EXERCISE DETAILS
Whenever a line of the material contains the string "nursemaid", it should be copied.

*** Opening of SOURCE DATA ***

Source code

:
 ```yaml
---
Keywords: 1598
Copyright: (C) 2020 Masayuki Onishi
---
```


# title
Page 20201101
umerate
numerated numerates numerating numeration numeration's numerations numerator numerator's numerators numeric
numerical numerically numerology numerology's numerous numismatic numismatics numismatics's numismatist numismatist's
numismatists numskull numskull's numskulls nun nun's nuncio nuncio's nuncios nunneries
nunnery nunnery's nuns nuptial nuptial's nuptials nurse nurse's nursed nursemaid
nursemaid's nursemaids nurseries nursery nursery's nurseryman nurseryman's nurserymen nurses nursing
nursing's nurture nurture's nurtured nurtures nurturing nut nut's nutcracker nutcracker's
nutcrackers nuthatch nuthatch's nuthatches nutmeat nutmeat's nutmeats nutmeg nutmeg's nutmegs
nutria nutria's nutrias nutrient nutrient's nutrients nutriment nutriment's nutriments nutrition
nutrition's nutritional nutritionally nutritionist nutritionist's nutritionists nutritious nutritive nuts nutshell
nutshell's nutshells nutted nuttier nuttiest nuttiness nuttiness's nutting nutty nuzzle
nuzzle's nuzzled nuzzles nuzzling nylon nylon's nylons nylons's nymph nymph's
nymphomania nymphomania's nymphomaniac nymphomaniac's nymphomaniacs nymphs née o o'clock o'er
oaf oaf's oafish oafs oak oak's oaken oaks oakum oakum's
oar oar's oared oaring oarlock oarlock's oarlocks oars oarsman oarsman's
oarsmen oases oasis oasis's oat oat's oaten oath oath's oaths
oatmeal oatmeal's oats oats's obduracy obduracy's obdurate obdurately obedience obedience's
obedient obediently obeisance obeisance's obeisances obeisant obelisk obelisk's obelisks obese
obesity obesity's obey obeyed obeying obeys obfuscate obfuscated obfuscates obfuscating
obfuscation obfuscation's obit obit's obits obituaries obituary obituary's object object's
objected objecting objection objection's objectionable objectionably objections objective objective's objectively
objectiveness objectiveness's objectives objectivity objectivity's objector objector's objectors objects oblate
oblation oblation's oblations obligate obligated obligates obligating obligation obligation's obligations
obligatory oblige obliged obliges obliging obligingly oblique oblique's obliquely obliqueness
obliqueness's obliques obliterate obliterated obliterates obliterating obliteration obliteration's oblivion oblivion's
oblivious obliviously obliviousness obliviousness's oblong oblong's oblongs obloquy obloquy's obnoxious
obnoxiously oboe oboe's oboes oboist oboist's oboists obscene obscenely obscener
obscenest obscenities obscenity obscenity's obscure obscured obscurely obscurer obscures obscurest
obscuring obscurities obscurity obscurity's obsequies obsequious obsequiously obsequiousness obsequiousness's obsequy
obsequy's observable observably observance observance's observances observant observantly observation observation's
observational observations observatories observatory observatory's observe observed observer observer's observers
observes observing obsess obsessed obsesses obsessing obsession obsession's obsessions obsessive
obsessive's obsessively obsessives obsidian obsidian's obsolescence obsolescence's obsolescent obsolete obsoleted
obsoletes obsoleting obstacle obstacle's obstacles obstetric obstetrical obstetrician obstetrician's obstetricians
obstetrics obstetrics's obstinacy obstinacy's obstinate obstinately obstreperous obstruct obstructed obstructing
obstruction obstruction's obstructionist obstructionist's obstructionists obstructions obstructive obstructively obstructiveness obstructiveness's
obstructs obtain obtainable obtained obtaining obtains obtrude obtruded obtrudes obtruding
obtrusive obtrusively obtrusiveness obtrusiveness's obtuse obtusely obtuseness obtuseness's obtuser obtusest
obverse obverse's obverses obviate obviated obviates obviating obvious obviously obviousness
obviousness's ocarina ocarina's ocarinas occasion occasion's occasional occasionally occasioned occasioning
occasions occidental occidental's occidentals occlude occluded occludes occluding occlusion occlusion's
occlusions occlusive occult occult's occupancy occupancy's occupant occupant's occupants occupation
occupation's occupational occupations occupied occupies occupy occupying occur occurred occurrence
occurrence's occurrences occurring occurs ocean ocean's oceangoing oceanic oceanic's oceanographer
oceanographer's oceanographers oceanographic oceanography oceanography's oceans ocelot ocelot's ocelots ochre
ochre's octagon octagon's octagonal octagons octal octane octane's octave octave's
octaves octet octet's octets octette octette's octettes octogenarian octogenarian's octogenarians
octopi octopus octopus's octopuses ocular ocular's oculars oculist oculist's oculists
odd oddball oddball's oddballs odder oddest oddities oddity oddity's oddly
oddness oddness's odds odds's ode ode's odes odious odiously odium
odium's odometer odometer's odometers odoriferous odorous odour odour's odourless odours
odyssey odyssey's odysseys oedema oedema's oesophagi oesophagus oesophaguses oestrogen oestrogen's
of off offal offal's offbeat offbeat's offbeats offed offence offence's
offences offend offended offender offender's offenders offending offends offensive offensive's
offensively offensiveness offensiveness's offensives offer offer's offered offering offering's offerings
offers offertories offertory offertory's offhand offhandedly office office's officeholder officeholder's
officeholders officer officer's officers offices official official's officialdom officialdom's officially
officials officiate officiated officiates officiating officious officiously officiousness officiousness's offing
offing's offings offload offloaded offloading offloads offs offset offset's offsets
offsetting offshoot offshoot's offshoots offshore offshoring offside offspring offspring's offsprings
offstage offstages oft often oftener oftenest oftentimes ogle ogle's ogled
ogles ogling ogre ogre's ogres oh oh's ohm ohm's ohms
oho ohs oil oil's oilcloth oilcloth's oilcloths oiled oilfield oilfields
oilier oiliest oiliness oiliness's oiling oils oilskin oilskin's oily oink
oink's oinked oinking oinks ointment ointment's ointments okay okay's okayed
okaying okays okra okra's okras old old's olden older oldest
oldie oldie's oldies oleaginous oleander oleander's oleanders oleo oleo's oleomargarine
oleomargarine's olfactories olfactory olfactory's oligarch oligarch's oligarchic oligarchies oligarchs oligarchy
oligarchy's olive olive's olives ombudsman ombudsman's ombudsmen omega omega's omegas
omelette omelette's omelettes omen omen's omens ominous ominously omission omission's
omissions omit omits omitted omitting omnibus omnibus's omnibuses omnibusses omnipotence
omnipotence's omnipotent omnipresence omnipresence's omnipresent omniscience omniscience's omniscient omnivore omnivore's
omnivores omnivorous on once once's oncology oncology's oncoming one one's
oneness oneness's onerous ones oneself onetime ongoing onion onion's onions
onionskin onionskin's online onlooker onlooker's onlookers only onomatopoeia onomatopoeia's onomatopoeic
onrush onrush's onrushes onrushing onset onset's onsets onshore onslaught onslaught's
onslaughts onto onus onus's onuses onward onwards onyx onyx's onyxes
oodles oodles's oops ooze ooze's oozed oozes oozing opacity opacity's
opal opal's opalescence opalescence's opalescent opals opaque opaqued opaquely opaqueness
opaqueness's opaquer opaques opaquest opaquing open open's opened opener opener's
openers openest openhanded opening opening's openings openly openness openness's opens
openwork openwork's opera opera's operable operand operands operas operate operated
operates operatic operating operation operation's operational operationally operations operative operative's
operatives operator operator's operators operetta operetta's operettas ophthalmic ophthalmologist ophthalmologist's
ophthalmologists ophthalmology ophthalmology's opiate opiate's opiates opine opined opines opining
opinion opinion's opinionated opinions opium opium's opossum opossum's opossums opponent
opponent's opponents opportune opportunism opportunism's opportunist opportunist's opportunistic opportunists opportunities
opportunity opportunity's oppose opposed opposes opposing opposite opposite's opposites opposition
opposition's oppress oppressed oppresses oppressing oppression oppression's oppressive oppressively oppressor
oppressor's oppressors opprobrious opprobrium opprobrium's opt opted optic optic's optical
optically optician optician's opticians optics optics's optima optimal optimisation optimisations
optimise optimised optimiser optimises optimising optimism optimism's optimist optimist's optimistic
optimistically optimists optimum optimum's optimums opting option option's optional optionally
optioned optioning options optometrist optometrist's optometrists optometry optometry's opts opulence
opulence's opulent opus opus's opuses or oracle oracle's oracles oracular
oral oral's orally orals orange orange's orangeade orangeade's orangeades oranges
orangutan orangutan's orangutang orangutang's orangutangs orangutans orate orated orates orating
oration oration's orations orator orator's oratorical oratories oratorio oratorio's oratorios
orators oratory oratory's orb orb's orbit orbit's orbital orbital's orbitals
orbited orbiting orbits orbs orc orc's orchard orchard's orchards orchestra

*** Close of SOURCE DATA ***

WRITTEN RESPONSE
nunnery nunnery's nuns nuptial nuptial's nuptials nurse nurse's nursed nursemaid
nursemaid's nursemaids nurseries nursery nursery's nurseryman nurseryman's nurserymen nurses nursing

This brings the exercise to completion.